◆ Given data
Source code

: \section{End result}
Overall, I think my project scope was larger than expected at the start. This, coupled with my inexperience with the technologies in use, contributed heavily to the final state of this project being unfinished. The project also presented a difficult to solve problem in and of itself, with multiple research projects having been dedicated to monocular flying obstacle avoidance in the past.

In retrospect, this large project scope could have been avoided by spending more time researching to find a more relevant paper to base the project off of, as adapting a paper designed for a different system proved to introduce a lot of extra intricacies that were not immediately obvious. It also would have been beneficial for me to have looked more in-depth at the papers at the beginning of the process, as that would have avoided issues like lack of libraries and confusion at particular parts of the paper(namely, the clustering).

--

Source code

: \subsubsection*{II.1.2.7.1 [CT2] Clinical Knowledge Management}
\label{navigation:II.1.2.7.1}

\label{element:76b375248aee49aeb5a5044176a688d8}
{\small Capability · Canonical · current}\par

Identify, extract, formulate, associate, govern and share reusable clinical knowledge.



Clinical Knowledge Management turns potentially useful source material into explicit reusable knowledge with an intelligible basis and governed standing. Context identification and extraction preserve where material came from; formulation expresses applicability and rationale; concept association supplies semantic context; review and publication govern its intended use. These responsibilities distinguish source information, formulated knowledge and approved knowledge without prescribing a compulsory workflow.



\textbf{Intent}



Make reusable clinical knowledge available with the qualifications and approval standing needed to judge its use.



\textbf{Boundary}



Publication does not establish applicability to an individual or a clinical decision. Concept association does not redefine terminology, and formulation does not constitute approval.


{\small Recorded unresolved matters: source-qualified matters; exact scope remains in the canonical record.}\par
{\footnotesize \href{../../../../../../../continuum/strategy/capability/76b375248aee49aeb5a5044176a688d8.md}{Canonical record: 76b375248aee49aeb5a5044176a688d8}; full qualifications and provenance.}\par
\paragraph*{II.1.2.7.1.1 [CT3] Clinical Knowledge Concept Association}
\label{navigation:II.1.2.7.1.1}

==

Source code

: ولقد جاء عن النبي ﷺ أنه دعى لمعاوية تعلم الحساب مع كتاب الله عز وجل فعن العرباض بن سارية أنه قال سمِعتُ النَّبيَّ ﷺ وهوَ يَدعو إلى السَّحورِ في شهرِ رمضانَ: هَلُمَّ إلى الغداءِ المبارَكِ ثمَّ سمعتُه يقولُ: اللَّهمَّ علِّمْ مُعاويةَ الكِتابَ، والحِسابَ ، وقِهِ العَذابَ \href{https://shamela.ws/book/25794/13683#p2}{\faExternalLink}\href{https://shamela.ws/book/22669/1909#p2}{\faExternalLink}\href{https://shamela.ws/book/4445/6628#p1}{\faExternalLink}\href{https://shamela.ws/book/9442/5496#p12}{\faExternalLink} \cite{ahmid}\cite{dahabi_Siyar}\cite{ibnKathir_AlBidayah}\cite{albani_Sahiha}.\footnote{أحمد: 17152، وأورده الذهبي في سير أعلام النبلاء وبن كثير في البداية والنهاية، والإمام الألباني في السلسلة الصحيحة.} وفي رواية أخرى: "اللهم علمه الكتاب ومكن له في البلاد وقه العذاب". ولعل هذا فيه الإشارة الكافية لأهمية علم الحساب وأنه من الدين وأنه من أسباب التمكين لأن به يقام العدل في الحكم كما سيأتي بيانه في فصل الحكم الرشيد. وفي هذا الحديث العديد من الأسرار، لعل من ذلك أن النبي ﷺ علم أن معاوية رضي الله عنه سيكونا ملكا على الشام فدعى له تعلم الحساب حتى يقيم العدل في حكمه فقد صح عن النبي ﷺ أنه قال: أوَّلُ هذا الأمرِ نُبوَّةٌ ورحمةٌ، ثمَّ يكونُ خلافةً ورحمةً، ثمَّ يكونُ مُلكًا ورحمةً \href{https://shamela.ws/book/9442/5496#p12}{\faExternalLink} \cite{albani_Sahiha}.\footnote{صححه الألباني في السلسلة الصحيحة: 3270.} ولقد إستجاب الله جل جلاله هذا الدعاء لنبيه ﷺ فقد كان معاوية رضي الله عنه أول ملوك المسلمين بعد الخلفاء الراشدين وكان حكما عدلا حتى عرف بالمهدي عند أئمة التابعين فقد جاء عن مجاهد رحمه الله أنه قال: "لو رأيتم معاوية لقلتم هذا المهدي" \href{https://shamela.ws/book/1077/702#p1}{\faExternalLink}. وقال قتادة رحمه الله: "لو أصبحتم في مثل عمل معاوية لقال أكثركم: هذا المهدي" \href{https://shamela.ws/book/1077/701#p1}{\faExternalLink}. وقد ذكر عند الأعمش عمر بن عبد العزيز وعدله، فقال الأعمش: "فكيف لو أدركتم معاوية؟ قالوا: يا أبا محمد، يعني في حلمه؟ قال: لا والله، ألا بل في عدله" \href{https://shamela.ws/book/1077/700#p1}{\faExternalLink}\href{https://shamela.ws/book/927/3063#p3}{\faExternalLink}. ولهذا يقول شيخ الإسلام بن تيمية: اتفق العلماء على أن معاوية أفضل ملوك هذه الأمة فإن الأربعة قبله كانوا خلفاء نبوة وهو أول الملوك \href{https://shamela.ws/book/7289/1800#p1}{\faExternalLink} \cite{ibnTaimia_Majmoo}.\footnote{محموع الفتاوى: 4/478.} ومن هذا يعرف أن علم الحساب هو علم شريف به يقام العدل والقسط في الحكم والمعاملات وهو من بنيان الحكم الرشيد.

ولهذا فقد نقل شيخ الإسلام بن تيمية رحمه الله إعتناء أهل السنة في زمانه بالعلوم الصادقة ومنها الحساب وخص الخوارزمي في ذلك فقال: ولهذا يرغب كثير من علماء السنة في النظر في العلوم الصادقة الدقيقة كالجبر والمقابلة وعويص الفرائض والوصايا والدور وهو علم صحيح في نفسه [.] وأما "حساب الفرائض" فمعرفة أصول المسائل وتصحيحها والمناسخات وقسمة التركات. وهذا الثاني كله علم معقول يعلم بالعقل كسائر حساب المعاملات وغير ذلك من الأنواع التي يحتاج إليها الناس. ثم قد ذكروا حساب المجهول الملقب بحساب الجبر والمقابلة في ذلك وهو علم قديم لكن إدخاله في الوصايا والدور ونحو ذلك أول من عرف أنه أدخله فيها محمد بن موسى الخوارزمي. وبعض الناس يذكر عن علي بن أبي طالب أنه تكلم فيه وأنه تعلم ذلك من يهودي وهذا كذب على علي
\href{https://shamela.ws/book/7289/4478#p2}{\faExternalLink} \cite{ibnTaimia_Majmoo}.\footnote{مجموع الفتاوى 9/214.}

◆ Task to carry out
Going line by line through the listing above, count those that contain "navigation" and give only the result.

◆ Task solution
2